Yeah, there are also the boxes and lines tools like

https://www.knime.com/

which have their own subculture. You could solve the same problems they do with pandas and scikit-learn but people who use those tools would never use pandas and scikit-learn and vice versa.

Circa 2015 I was thinking those tools all had the architectural flaw that they pass relational rows over the lines as opposed to JSON objects (or equivalent) which means you had to realize joins as highly complex graphs where things that seem like local concerns to me require a global structure and where what seems like a little change to management changes the whole graph in a big way.

I found the people who were buying up that sort of tools didn’t give a damn because they thought customers demanded the speed of columnar execution which our way couldn’t deliver.

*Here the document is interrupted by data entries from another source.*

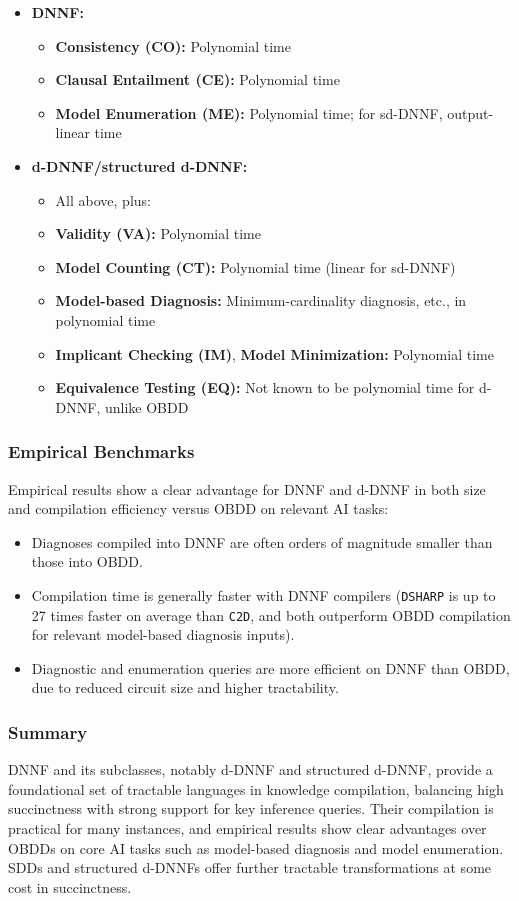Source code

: \begin{itemize}
    \item \textbf{DNNF:}
    \begin{itemize}
        \item \textbf{Consistency (CO):} Polynomial time
        \item \textbf{Clausal Entailment (CE):} Polynomial time
        \item \textbf{Model Enumeration (ME):} Polynomial time; for sd-DNNF, output-linear time
    \end{itemize}
    \item \textbf{d-DNNF/structured d-DNNF:}
    \begin{itemize}
        \item All above, plus:
        \item \textbf{Validity (VA):} Polynomial time
        \item \textbf{Model Counting (CT):} Polynomial time (linear for sd-DNNF)
        \item \textbf{Model-based Diagnosis:} Minimum-cardinality diagnosis, etc., in polynomial time
        \item \textbf{Implicant Checking (IM)}, \textbf{Model Minimization:} Polynomial time
        \item \textbf{Equivalence Testing (EQ):} Not known to be polynomial time for d-DNNF, unlike OBDD
    \end{itemize}
\end{itemize}

\subsubsection{Empirical Benchmarks}
Empirical results show a clear advantage for DNNF and d-DNNF in both size and compilation efficiency versus OBDD on relevant AI tasks:
\begin{itemize}
    \item Diagnoses compiled into DNNF are often orders of magnitude smaller than those into OBDD.
    \item Compilation time is generally faster with DNNF compilers (\texttt{DSHARP} is up to 27 times faster on average than \texttt{C2D}, and both outperform OBDD compilation for relevant model-based diagnosis inputs).
    \item Diagnostic and enumeration queries are more efficient on DNNF than OBDD, due to reduced circuit size and higher tractability.
\end{itemize}

\subsubsection{Summary}
DNNF and its subclasses, notably d-DNNF and structured d-DNNF, provide a foundational set of tractable languages in knowledge compilation, balancing high succinctness with strong support for key inference queries. Their compilation is practical for many instances, and empirical results show clear advantages over OBDDs on core AI tasks such as model-based diagnosis and model enumeration. SDDs and structured d-DNNFs offer further tractable transformations at some cost in succinctness.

I made a prototype that gave the right answers every time and then went to work for a place which had some luck selling their own version that didn’t always give the right answers because: they didn’t know what algebra it supported, didn’t believe something like that had an algebra, and didn’t properly tear the pipeline down at the end.

Do you mean to say that two non-dependant tasks in an Airflow DAG aren't able to concurrently execute? Thats not my experience. I'm also confused by the use of 'static' in this context.
That's the point: non-dependant tasks can run concurrently in Airflow. In sh/BAsh/dgsh dependant tasks can also run concurrently, as in tar cf - . | xz.
Ok. thank you!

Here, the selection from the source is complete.